Moderate versus major
After careful evaluation, Vice Chair Waldichuk concluded that the events leading to the worker’s 2018 claim should be categorized as moderate severity rather than major severity.
As a result, the WCAT granted the employer’s appeal and increased the relief of costs to 75 percent, effective from the ten-week point of temporary disability.
The decision is based on section 240(1)(d) of the Workers Compensation Act and policy item #114.40 of the Rehabilitation Services and Claims Manual, Volume II. The WCAT’s jurisdiction, as outlined in the Act, allows them to consider all questions of fact and law in an appeal, applying the applicable policy set by the Board’s board of directors.
The ruling demonstrates the complexity of evaluating the severity of events in mental disorder claims. The WCAT emphasized that determining the severity of mental health-related incidents can be challenging compared to physical injuries.
However, based on the evidence and the available information, Vice Chair Waldichuk determined that the events in this case were more appropriately categorized as moderate severity.
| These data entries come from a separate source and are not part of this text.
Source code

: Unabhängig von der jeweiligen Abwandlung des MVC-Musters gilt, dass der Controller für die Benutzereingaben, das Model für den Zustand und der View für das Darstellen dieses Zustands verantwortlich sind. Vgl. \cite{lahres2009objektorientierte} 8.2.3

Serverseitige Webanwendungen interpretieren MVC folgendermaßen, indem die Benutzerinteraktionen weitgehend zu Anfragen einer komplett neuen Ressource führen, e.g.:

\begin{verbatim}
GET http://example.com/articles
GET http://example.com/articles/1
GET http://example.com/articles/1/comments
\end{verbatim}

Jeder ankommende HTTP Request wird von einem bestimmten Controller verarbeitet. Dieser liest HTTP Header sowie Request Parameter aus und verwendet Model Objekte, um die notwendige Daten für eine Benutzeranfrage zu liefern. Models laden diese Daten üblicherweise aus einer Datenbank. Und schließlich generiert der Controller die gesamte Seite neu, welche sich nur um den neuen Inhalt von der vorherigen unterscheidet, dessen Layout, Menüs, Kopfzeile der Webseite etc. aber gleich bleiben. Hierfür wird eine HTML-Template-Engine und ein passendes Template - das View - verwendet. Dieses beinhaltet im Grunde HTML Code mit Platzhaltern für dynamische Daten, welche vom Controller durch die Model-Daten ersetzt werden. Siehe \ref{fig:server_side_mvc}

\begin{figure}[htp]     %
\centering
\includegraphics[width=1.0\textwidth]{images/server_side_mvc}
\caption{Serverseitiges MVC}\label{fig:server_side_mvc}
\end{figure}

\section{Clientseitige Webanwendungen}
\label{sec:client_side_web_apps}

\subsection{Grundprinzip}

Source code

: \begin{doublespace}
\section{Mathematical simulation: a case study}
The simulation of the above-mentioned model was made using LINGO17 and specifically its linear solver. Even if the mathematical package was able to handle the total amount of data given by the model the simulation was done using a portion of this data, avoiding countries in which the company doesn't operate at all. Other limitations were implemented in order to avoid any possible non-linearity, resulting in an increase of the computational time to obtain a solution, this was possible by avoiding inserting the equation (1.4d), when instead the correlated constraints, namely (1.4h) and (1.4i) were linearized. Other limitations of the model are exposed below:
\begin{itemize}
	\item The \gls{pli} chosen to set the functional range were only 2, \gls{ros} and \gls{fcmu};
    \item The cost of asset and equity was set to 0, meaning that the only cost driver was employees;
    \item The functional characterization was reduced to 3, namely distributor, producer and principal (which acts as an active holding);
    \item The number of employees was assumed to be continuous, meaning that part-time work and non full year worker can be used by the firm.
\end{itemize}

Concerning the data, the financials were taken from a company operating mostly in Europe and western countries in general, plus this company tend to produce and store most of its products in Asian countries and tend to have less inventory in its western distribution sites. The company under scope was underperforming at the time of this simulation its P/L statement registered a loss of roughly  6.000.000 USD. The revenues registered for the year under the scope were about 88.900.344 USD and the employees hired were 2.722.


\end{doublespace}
The decision will provide significant relief to the employer, who will now be responsible for 75 percent of the costs associated with the worker’s temporary disability under the 2018 claim. The ruling also highlights the importance of considering both the pre-existing condition of the worker and the severity of the events when evaluating cost relief in such cases.
It is worth noting that no request for reimbursement of appeal expenses was made, and therefore no order was given in that regard.